▸ **Task**:
Each entry should be restated word for word, with all pictures left out.

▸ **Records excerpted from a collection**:

+ + + + +

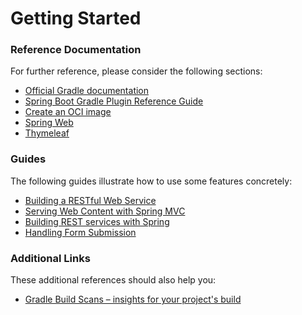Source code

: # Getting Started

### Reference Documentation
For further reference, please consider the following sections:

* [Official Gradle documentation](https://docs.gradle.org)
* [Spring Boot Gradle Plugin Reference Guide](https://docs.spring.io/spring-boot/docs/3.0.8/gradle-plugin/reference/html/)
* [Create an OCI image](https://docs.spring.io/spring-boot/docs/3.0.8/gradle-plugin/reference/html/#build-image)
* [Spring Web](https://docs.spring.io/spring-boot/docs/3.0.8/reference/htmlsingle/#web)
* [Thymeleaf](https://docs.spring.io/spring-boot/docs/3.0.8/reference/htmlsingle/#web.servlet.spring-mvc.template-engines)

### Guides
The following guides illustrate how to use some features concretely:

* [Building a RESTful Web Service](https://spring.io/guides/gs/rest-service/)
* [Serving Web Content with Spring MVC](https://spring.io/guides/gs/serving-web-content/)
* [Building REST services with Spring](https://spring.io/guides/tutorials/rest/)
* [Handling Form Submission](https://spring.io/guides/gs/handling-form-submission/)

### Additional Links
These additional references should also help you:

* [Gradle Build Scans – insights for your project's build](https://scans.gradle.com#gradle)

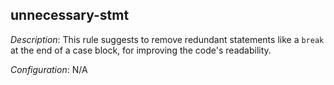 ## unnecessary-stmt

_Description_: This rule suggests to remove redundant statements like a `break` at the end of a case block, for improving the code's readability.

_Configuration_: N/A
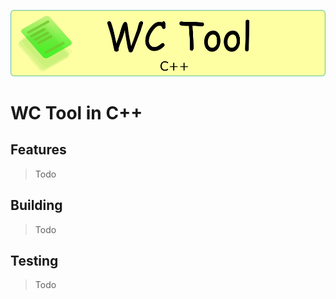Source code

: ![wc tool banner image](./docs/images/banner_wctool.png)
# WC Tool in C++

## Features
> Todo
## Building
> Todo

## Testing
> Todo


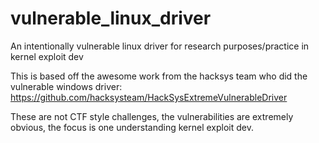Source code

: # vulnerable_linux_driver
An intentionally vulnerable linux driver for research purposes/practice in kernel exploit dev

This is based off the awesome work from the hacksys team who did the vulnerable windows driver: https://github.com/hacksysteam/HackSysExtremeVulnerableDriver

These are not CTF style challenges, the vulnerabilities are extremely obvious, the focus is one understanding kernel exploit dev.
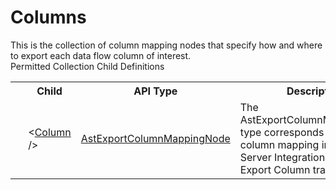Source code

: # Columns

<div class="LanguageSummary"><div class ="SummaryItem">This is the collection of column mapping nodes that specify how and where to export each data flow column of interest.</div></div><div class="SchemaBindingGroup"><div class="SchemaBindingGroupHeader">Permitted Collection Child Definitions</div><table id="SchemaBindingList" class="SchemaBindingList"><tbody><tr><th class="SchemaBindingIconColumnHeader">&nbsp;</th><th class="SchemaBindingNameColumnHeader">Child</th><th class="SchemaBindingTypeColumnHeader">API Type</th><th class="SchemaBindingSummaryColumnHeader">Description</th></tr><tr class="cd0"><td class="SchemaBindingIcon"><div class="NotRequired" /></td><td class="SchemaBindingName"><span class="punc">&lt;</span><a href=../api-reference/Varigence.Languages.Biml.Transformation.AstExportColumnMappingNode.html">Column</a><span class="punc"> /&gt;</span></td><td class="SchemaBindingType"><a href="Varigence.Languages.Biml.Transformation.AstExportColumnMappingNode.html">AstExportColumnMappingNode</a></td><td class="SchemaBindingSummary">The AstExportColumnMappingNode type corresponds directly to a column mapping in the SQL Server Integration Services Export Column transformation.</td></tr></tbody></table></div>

+ + + + +

▸ **Reply**:
Source code

: # Getting Started

### Reference Documentation
For further reference, please consider the following sections:

* [Official Gradle documentation](https://docs.gradle.org)
* [Spring Boot Gradle Plugin Reference Guide](https://docs.spring.io/spring-boot/docs/3.0.8/gradle-plugin/reference/html/)
* [Create an OCI image](https://docs.spring.io/spring-boot/docs/3.0.8/gradle-plugin/reference/html/#build-image)
* [Spring Web](https://docs.spring.io/spring-boot/docs/3.0.8/reference/htmlsingle/#web)
* [Thymeleaf](https://docs.spring.io/spring-boot/docs/3.0.8/reference/htmlsingle/#web.servlet.spring-mvc.template-engines)

### Guides
The following guides illustrate how to use some features concretely:

* [Building a RESTful Web Service](https://spring.io/guides/gs/rest-service/)
* [Serving Web Content with Spring MVC](https://spring.io/guides/gs/serving-web-content/)
* [Building REST services with Spring](https://spring.io/guides/tutorials/rest/)
* [Handling Form Submission](https://spring.io/guides/gs/handling-form-submission/)

### Additional Links
These additional references should also help you:

* [Gradle Build Scans – insights for your project's build](https://scans.gradle.com#gradle)

 ## unnecessary-stmt

_Description_: This rule suggests to remove redundant statements like a `break` at the end of a case block, for improving the code's readability.

_Configuration_: N/A
Source code

: ![wc tool banner image](./docs/images/banner_wctool.png)
# WC Tool in C++

## Features
> Todo
## Building
> Todo

## Testing
> Todo


Source code

: # vulnerable_linux_driver
An intentionally vulnerable linux driver for research purposes/practice in kernel exploit dev

This is based off the awesome work from the hacksys team who did the vulnerable windows driver: https://github.com/hacksysteam/HackSysExtremeVulnerableDriver

These are not CTF style challenges, the vulnerabilities are extremely obvious, the focus is one understanding kernel exploit dev.
Source code

: # Columns

<div class="LanguageSummary"><div class ="SummaryItem">This is the collection of column mapping nodes that specify how and where to export each data flow column of interest.</div></div><div class="SchemaBindingGroup"><div class="SchemaBindingGroupHeader">Permitted Collection Child Definitions</div><table id="SchemaBindingList" class="SchemaBindingList"><tbody><tr><th class="SchemaBindingIconColumnHeader">&nbsp;</th><th class="SchemaBindingNameColumnHeader">Child</th><th class="SchemaBindingTypeColumnHeader">API Type</th><th class="SchemaBindingSummaryColumnHeader">Description</th></tr><tr class="cd0"><td class="SchemaBindingIcon"><div class="NotRequired" /></td><td class="SchemaBindingName"><span class="punc">&lt;</span><a href=../api-reference/Varigence.Languages.Biml.Transformation.AstExportColumnMappingNode.html">Column</a><span class="punc"> /&gt;</span></td><td class="SchemaBindingType"><a href="Varigence.Languages.Biml.Transformation.AstExportColumnMappingNode.html">AstExportColumnMappingNode</a></td><td class="SchemaBindingSummary">The AstExportColumnMappingNode type corresponds directly to a column mapping in the SQL Server Integration Services Export Column transformation.</td></tr></tbody></table></div>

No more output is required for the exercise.